Type Generation from the Spec
openapi-typescript generates TypeScript types directly from the spec. The generated types become the single source of truth for both the frontend HTTP client and the backend response validators.
npx openapi-typescript ./openapi.yaml -o ./src/types/api.d.ts
The generated file contains types for every request, response, and schema in the spec. Use openapi-fetch to wire them to a typed fetch client:
import createClient from "openapi-fetch";
import type { paths } from "./types/api";
const client = createClient<paths>({ baseUrl: "/api" });
// TypeScript knows the return type, the path params, and the error shapes
const { data, error } = await client.GET("/projects/{id}", {
params: { path: { id: projectId } },
});
if (error) {
// error is typed — code is "NOT_FOUND" | "UNAUTHORIZED" | "FORBIDDEN"

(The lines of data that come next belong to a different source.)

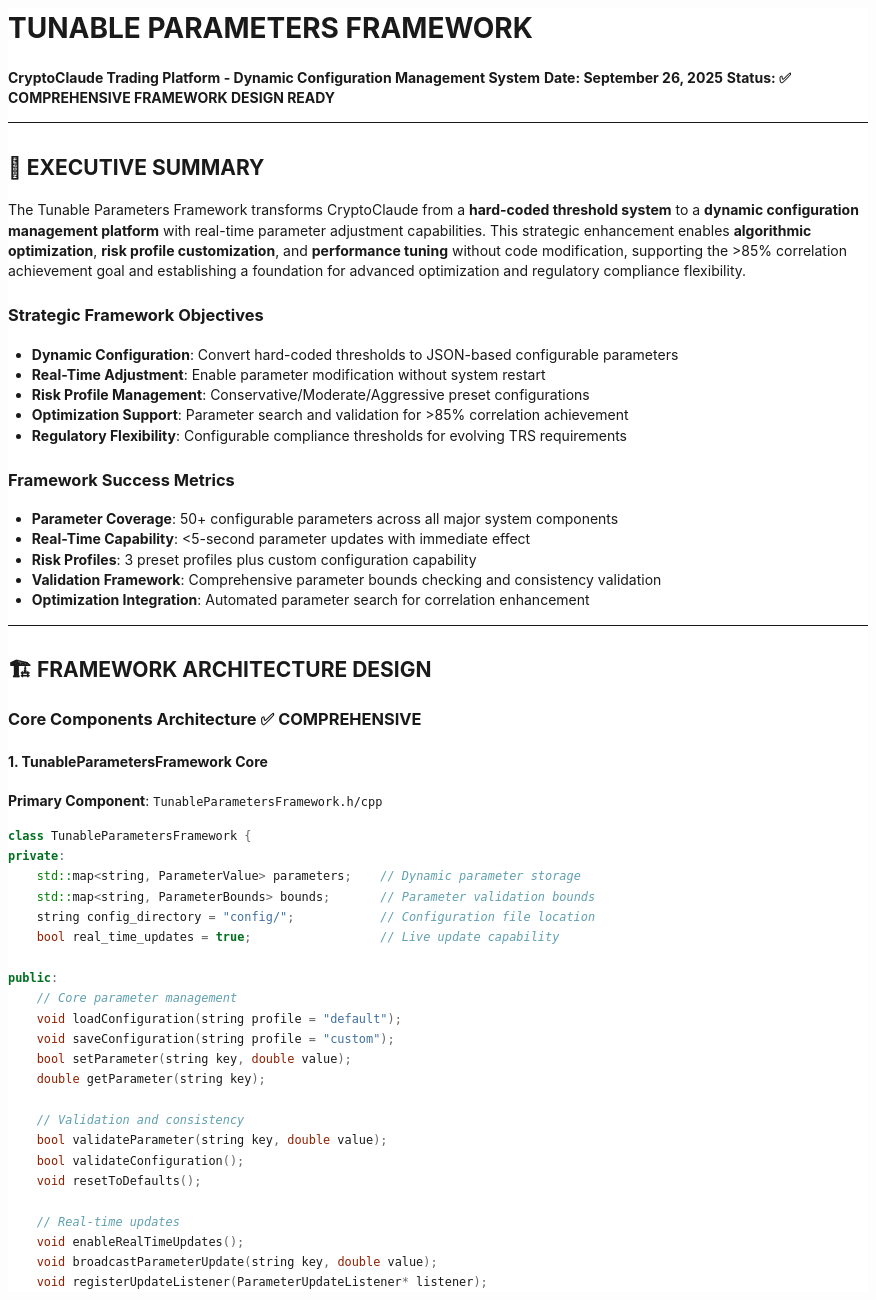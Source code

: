 # TUNABLE PARAMETERS FRAMEWORK
**CryptoClaude Trading Platform - Dynamic Configuration Management System**
**Date: September 26, 2025**
**Status: ✅ COMPREHENSIVE FRAMEWORK DESIGN READY**

---

## 🎯 EXECUTIVE SUMMARY

The Tunable Parameters Framework transforms CryptoClaude from a **hard-coded threshold system** to a **dynamic configuration management platform** with real-time parameter adjustment capabilities. This strategic enhancement enables **algorithmic optimization**, **risk profile customization**, and **performance tuning** without code modification, supporting the >85% correlation achievement goal and establishing a foundation for advanced optimization and regulatory compliance flexibility.

### Strategic Framework Objectives
- **Dynamic Configuration**: Convert hard-coded thresholds to JSON-based configurable parameters
- **Real-Time Adjustment**: Enable parameter modification without system restart
- **Risk Profile Management**: Conservative/Moderate/Aggressive preset configurations
- **Optimization Support**: Parameter search and validation for >85% correlation achievement
- **Regulatory Flexibility**: Configurable compliance thresholds for evolving TRS requirements

### Framework Success Metrics
- **Parameter Coverage**: 50+ configurable parameters across all major system components
- **Real-Time Capability**: <5-second parameter updates with immediate effect
- **Risk Profiles**: 3 preset profiles plus custom configuration capability
- **Validation Framework**: Comprehensive parameter bounds checking and consistency validation
- **Optimization Integration**: Automated parameter search for correlation enhancement

---

## 🏗️ FRAMEWORK ARCHITECTURE DESIGN

### Core Components Architecture ✅ COMPREHENSIVE

#### 1. TunableParametersFramework Core
**Primary Component**: `TunableParametersFramework.h/cpp`
```cpp
class TunableParametersFramework {
private:
    std::map<string, ParameterValue> parameters;    // Dynamic parameter storage
    std::map<string, ParameterBounds> bounds;       // Parameter validation bounds
    string config_directory = "config/";            // Configuration file location
    bool real_time_updates = true;                  // Live update capability

public:
    // Core parameter management
    void loadConfiguration(string profile = "default");
    void saveConfiguration(string profile = "custom");
    bool setParameter(string key, double value);
    double getParameter(string key);

    // Validation and consistency
    bool validateParameter(string key, double value);
    bool validateConfiguration();
    void resetToDefaults();

    // Real-time updates
    void enableRealTimeUpdates();
    void broadcastParameterUpdate(string key, double value);
    void registerUpdateListener(ParameterUpdateListener* listener);
```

console.error(error.code);
}
The type paths encodes the entire API surface: every path, method, parameter, and response. If the spec changes, regenerate, and TypeScript points to every broken usage.
The Spec as Source of Truth
When the spec is authoritative, the implementation serves the spec — not the other way around. Validation libraries like @readme/openapi-validator or Zod schemas generated from the spec can verify at runtime that responses match what was promised.
This matters most at the boundary between teams. When the frontend knows it can trust the spec, it can write types and client code before the backend is deployed. When the backend knows the spec is the test, it implements against a clear target rather than guessing what the frontend needs.
Writing the spec first is not a ceremony. It is the API design session.